Photo: Jonathan Lange.
Yet with a little set up, even the youngest audience member can feel the absurd contrast between the heartbreaking, tragic opera chords combined with the sultry, sexy dance rhythm. Dramatic facial expressions, some over-acting sobs and posture change with dance like movement can easily sell this combination. To bring this up to date, perhaps we could add a twist here of a spoof on Miley Cyrus’s twerking in place of tango gesture.
Another example of quotation was Igudesman & Joo’s fusion of the serious and breathtaking second movement of Rachmaninov’s Piano Concerto No. 2 in C minor, which deteriorates into Joo’s hilarious sobbing vocal of Eric Carmen’s self-pitying 1975 hit “All By Myself.” Even if young people don’t know the dated Carmen tune, which borrowed Rachmaninov’s melody, Joo’s exaggerated crying compels the audience to laughter. Then, Igudesman takes us over the edge as he is emotionally overtaken by his counterpart’s depression and loses composure himself. That’s funny for all of us.
Silly Sounds
I & J have mastered Schickele’s second category of humor in music, silly sounds, with Igudesman’s snoring violin and Joo’s karate-style piano playing. Even a two year old can perceive a bassoon breaking wind or a violin making cat calls. Joo quotes the famous Twilight Zone TV series theme on the piano strings to introduce the alien violinist. The appropriately dressed alien plays sadistic screeching sounds until Joo introduces and instructs the alien to quote the theme from Close Encounters of the Third Kind. The same hilarity appeared in PDQ Bach’s Pervertimento, which combined some unusual instruments: an old fashioned siren from a bike wheel, a bike handlebar to create a horn and a bagpipe without the drone. Schickele played a recording of this piece and Josh didn’t need to see the bagpipe player or the siren to find the sound of the music outrageous and worthy of convulsive laughter.

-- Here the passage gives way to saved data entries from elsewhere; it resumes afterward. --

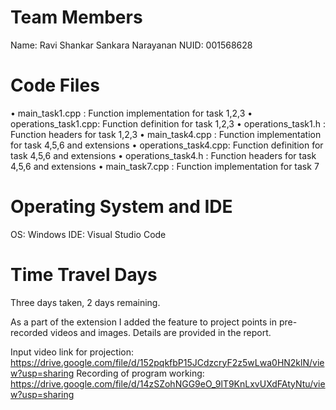 # Team Members
Name: Ravi Shankar Sankara Narayanan
NUID: 001568628

# Code Files
•	main_task1.cpp : Function implementation for task 1,2,3
•	operations_task1.cpp: Function definition for task 1,2,3
•	operations_task1.h : Function headers for task 1,2,3
•	main_task4.cpp : Function implementation for task 4,5,6 and extensions
•	operations_task4.cpp: Function definition for task 4,5,6 and extensions
•	operations_task4.h : Function headers for task 4,5,6 and extensions
•	main_task7.cpp : Function implementation for task 7



# Operating System and IDE
OS: Windows
IDE: Visual Studio Code

# Time Travel Days
Three days taken, 2 days remaining.

As a part of the extension I added the feature to project points in pre-recorded videos and images. Details are provided in the report.

Input video link for projection: https://drive.google.com/file/d/152pqkfbP15JCdzcryF2z5wLwa0HN2klN/view?usp=sharing
Recording of program working: https://drive.google.com/file/d/14zSZohNGG9eO_9lT9KnLxvUXdFAtyNtu/view?usp=sharing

Schickele said he discovered another function of funny sounds, sound effects that speak to the literal meaning of parody lyrics, from Spike Jones on records at the music store in the ‘50s. On one Spike example, “You Only Hurt the Ones You Love,” the phrase ”you always break” uses a sound effect crunch at 2:20 in the clip. In Nightmare Music, Igudesman uses improvised bird calls on the violin as Joo sings the “especially for Portland” tune about his favorite cow, Bessie. Unfortunately, this song went on too long and should be put out to pasture. Joo’s puns on moo-sic were funny and Igudesman’s coweography was moo-ving, but the song itself was not. Perhaps the jet lag that Igudesman referenced from their preceding Seattle gig was the culprit. Either way, we herd enough of Bessie.

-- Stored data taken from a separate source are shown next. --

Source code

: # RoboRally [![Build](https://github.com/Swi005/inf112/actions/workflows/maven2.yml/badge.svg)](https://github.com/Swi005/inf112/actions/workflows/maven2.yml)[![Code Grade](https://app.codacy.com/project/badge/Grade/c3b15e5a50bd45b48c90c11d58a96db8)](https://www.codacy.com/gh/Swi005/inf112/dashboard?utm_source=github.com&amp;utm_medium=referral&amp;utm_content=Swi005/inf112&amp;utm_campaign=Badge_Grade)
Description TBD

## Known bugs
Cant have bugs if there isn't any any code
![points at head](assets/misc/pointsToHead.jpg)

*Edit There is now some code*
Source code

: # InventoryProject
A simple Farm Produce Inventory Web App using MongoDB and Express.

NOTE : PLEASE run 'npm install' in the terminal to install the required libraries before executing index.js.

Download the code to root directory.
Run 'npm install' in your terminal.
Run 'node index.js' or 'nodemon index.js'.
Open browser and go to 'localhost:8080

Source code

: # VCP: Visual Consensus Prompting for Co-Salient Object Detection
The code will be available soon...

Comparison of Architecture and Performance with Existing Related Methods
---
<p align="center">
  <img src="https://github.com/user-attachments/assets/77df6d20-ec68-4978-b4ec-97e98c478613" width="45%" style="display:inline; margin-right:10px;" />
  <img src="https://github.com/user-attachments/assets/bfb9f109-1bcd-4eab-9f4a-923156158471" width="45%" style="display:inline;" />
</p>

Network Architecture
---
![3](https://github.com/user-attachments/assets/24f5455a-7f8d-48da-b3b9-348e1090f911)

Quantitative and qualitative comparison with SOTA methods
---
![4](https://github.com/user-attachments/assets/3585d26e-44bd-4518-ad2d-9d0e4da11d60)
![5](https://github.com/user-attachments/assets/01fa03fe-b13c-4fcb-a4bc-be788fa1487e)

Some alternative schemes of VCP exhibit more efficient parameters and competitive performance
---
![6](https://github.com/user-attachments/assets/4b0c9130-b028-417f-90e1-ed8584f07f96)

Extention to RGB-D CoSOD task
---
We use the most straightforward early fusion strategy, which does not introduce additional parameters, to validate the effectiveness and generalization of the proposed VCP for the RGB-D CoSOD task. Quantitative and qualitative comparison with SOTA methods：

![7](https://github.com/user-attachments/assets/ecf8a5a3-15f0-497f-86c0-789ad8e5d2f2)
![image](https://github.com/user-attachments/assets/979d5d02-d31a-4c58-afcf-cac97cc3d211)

Juxtaposition and Wrong Notes
Schickele’s third category involves two related tactics. First, juxtaposition, combining two types of music or two songs that don’t fit, as in recordings Schickele played during his lecture including the Wagner tango, the marriage of Richard Strauss’s orchestral music to a country western tune or the example of yodeling to the William Tell Overture. Creative, but doesn’t get my ticket sale. But another example, I & J’s delightful and amusing skit Mozart Bond, is effective even if you don’t know the main theme of Mozart’s Symphony No. 40 in G Minor or haven’t watched any James Bond movies. The pieces fuse by staying in the same key, but the collision of obviously opposing styles makes the skit funny. I & J highlight it further by including the audience in a vote with vigorous applause for our preference by cheering for either Mozart or Bond. This quick and involving set-up makes this work. Both sides won when the pair performed their fusion.

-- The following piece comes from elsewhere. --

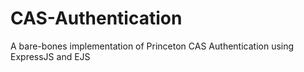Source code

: # CAS-Authentication
A bare-bones implementation of Princeton CAS Authentication using ExpressJS and EJS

Igudesman and Joo accomplish juxtaposition again by changing modes in Mozart’s Rondo alla Turka. Even if you don’t know this A minor tune concluding Mozart’s Piano Sonata No. 11 K 331, we all get the gist of the piece when it is introduced in their dialogue. The duo begins as Mozart composed it, in the key of a minor, and Joo decides that we in Portland look happy and need a cheery rendition. But after they switch to a major key, drawing giggles from the audience, Joo is still not satisfied, because the music needs the feel of “Oriental, Turkish, Arabic, Jewish [or is that Joo-ish?], Chinese, Asian, you know Yin Yang….*&%#!!!…..Ping Pong.” Joo then shows Igudesman how to feel his B’s lower with gesture toward his crotch (slapstick) and he plays Bb instead. Now we have the Hebrew scale and the music moves through the Horah, traditionally danced at Jewish weddings.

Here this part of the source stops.